▸ Source texts of formatted documents:
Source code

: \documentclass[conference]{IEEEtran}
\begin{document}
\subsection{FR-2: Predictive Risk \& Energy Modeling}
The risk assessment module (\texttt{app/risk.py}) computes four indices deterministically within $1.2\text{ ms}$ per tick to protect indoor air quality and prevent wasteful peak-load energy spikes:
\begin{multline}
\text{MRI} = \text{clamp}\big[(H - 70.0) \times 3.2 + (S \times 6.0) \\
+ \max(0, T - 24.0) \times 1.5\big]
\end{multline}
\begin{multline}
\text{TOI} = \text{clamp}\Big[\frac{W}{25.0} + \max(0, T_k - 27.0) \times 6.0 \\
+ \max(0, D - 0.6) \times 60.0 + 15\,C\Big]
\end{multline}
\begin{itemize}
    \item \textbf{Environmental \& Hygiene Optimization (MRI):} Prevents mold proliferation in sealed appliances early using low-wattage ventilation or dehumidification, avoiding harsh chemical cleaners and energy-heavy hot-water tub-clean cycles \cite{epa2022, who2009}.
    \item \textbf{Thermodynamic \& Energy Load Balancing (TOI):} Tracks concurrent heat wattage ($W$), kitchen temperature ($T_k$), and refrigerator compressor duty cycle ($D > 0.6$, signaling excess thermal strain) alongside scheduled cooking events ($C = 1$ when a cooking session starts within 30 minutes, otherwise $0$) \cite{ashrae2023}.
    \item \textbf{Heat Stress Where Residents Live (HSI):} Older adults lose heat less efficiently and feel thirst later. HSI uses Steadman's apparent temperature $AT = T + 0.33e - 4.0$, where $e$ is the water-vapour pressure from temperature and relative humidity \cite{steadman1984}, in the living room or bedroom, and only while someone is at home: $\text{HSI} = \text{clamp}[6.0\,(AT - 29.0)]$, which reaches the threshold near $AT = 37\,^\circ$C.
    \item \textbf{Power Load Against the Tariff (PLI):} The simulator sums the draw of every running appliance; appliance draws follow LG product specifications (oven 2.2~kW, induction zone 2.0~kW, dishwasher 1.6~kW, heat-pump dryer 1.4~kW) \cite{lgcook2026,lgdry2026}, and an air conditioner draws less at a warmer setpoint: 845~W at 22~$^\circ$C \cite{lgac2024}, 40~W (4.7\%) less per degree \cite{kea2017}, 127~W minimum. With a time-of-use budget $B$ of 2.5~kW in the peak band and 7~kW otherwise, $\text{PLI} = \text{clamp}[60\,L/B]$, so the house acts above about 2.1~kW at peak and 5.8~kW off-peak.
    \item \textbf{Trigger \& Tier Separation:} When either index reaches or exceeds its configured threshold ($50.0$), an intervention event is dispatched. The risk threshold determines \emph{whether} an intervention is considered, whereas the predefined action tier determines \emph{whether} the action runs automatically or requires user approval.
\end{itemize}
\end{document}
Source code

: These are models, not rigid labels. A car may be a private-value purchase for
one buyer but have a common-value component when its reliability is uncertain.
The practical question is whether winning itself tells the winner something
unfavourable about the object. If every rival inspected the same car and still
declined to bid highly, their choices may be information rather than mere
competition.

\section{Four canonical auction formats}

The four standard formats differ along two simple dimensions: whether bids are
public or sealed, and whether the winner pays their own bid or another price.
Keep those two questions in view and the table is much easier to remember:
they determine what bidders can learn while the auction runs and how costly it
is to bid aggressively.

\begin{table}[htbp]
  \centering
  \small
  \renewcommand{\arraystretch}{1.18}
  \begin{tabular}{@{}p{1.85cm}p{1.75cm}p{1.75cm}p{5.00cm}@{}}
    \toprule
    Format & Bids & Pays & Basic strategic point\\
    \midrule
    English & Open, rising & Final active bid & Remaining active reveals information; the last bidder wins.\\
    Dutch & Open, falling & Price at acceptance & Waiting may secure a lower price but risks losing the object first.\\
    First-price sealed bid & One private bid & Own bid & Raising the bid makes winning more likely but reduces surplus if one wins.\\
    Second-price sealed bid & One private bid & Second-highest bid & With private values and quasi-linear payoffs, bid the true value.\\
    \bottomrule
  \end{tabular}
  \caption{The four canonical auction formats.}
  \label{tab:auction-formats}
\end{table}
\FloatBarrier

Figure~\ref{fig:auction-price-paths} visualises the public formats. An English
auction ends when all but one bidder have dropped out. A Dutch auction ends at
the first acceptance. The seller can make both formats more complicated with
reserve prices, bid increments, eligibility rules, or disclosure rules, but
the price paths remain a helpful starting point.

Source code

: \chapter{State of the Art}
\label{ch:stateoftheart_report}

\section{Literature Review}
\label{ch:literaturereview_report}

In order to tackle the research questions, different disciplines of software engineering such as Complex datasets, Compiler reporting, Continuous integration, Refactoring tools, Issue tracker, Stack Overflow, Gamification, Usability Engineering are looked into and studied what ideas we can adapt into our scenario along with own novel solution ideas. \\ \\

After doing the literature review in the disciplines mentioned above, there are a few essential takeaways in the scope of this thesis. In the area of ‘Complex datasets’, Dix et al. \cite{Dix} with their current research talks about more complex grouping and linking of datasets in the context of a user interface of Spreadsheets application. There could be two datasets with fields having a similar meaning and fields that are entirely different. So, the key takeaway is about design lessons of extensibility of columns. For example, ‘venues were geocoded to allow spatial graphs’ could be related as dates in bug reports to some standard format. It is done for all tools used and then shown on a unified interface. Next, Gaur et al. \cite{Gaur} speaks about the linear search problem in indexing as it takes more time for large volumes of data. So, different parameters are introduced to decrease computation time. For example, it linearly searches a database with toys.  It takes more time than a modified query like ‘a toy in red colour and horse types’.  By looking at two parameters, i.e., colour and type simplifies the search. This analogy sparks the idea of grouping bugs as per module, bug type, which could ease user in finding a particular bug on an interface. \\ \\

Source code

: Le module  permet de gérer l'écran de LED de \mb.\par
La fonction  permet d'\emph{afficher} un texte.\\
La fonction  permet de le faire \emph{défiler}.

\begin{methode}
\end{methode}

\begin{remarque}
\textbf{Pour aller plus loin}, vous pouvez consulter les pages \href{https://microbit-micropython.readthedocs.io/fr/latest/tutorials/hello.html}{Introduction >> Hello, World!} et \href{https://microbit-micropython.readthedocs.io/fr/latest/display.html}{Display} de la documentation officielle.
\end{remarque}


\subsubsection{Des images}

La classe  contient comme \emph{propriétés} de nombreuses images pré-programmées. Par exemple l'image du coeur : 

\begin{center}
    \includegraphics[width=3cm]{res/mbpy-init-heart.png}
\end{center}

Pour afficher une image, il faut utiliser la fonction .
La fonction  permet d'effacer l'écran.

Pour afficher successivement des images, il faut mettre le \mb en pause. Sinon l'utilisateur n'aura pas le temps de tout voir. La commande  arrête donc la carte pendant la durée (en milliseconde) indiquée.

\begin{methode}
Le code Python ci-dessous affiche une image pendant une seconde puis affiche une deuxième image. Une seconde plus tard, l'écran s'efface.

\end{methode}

▸ What needs to be done: Tally the lines of the records that hold the word "pendant" and output only the total.

▸ Result of this task: 2